What this task involves: Each entry must be given again exactly; images do not belong in the copy.

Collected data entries

..........

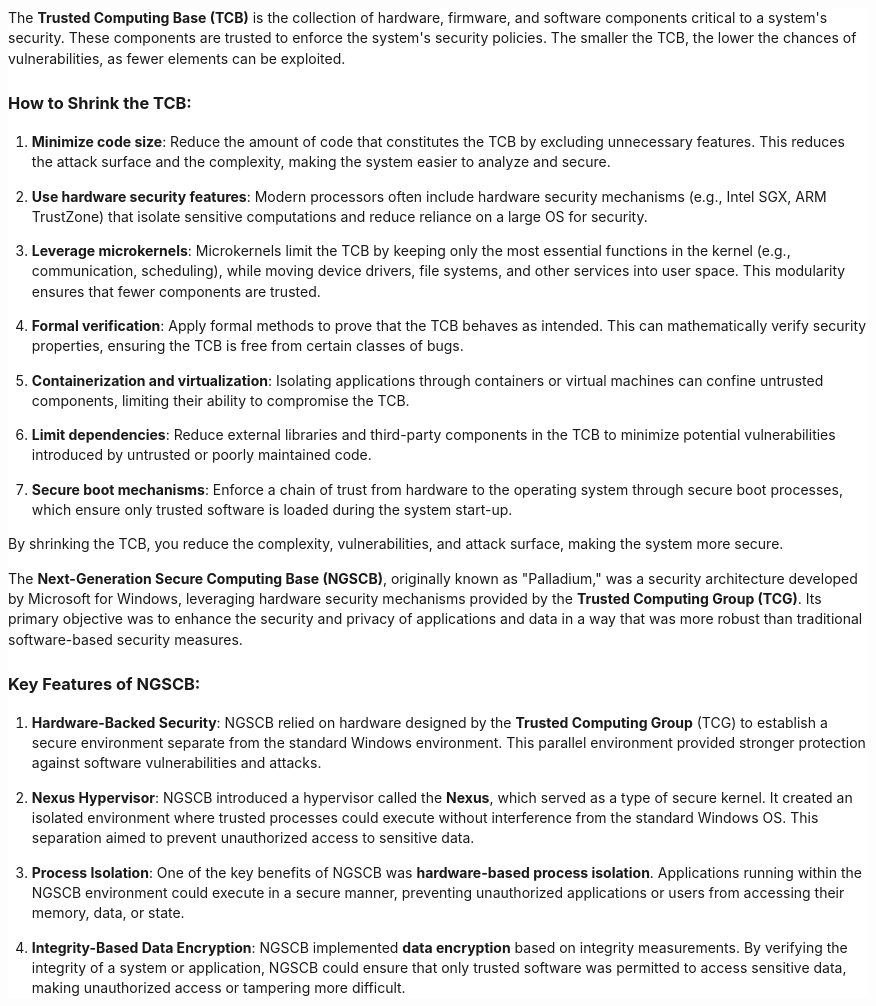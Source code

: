 The **Trusted Computing Base (TCB)** is the collection of hardware, firmware, and software components critical to a system's security. These components are trusted to enforce the system's security policies. The smaller the TCB, the lower the chances of vulnerabilities, as fewer elements can be exploited.

### How to Shrink the TCB:
1. **Minimize code size**: Reduce the amount of code that constitutes the TCB by excluding unnecessary features. This reduces the attack surface and the complexity, making the system easier to analyze and secure.
   
2. **Use hardware security features**: Modern processors often include hardware security mechanisms (e.g., Intel SGX, ARM TrustZone) that isolate sensitive computations and reduce reliance on a large OS for security.

3. **Leverage microkernels**: Microkernels limit the TCB by keeping only the most essential functions in the kernel (e.g., communication, scheduling), while moving device drivers, file systems, and other services into user space. This modularity ensures that fewer components are trusted.

4. **Formal verification**: Apply formal methods to prove that the TCB behaves as intended. This can mathematically verify security properties, ensuring the TCB is free from certain classes of bugs.

5. **Containerization and virtualization**: Isolating applications through containers or virtual machines can confine untrusted components, limiting their ability to compromise the TCB.

6. **Limit dependencies**: Reduce external libraries and third-party components in the TCB to minimize potential vulnerabilities introduced by untrusted or poorly maintained code.

7. **Secure boot mechanisms**: Enforce a chain of trust from hardware to the operating system through secure boot processes, which ensure only trusted software is loaded during the system start-up.

By shrinking the TCB, you reduce the complexity, vulnerabilities, and attack surface, making the system more secure.

The **Next-Generation Secure Computing Base (NGSCB)**, originally known as "Palladium," was a security architecture developed by Microsoft for Windows, leveraging hardware security mechanisms provided by the **Trusted Computing Group (TCG)**. Its primary objective was to enhance the security and privacy of applications and data in a way that was more robust than traditional software-based security measures.

### Key Features of NGSCB:

1. **Hardware-Backed Security**: NGSCB relied on hardware designed by the **Trusted Computing Group** (TCG) to establish a secure environment separate from the standard Windows environment. This parallel environment provided stronger protection against software vulnerabilities and attacks.
   
2. **Nexus Hypervisor**: NGSCB introduced a hypervisor called the **Nexus**, which served as a type of secure kernel. It created an isolated environment where trusted processes could execute without interference from the standard Windows OS. This separation aimed to prevent unauthorized access to sensitive data.

3. **Process Isolation**: One of the key benefits of NGSCB was **hardware-based process isolation**. Applications running within the NGSCB environment could execute in a secure manner, preventing unauthorized applications or users from accessing their memory, data, or state.

4. **Integrity-Based Data Encryption**: NGSCB implemented **data encryption** based on integrity measurements. By verifying the integrity of a system or application, NGSCB could ensure that only trusted software was permitted to access sensitive data, making unauthorized access or tampering more difficult.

..........

Result of the exercise:
Source code

: The **Trusted Computing Base (TCB)** is the collection of hardware, firmware, and software components critical to a system's security. These components are trusted to enforce the system's security policies. The smaller the TCB, the lower the chances of vulnerabilities, as fewer elements can be exploited.

### How to Shrink the TCB:
1. **Minimize code size**: Reduce the amount of code that constitutes the TCB by excluding unnecessary features. This reduces the attack surface and the complexity, making the system easier to analyze and secure.
   
2. **Use hardware security features**: Modern processors often include hardware security mechanisms (e.g., Intel SGX, ARM TrustZone) that isolate sensitive computations and reduce reliance on a large OS for security.

3. **Leverage microkernels**: Microkernels limit the TCB by keeping only the most essential functions in the kernel (e.g., communication, scheduling), while moving device drivers, file systems, and other services into user space. This modularity ensures that fewer components are trusted.

4. **Formal verification**: Apply formal methods to prove that the TCB behaves as intended. This can mathematically verify security properties, ensuring the TCB is free from certain classes of bugs.

5. **Containerization and virtualization**: Isolating applications through containers or virtual machines can confine untrusted components, limiting their ability to compromise the TCB.

6. **Limit dependencies**: Reduce external libraries and third-party components in the TCB to minimize potential vulnerabilities introduced by untrusted or poorly maintained code.

7. **Secure boot mechanisms**: Enforce a chain of trust from hardware to the operating system through secure boot processes, which ensure only trusted software is loaded during the system start-up.

By shrinking the TCB, you reduce the complexity, vulnerabilities, and attack surface, making the system more secure.

The **Next-Generation Secure Computing Base (NGSCB)**, originally known as "Palladium," was a security architecture developed by Microsoft for Windows, leveraging hardware security mechanisms provided by the **Trusted Computing Group (TCG)**. Its primary objective was to enhance the security and privacy of applications and data in a way that was more robust than traditional software-based security measures.

### Key Features of NGSCB:

1. **Hardware-Backed Security**: NGSCB relied on hardware designed by the **Trusted Computing Group** (TCG) to establish a secure environment separate from the standard Windows environment. This parallel environment provided stronger protection against software vulnerabilities and attacks.
   
2. **Nexus Hypervisor**: NGSCB introduced a hypervisor called the **Nexus**, which served as a type of secure kernel. It created an isolated environment where trusted processes could execute without interference from the standard Windows OS. This separation aimed to prevent unauthorized access to sensitive data.

3. **Process Isolation**: One of the key benefits of NGSCB was **hardware-based process isolation**. Applications running within the NGSCB environment could execute in a secure manner, preventing unauthorized applications or users from accessing their memory, data, or state.

4. **Integrity-Based Data Encryption**: NGSCB implemented **data encryption** based on integrity measurements. By verifying the integrity of a system or application, NGSCB could ensure that only trusted software was permitted to access sensitive data, making unauthorized access or tampering more difficult.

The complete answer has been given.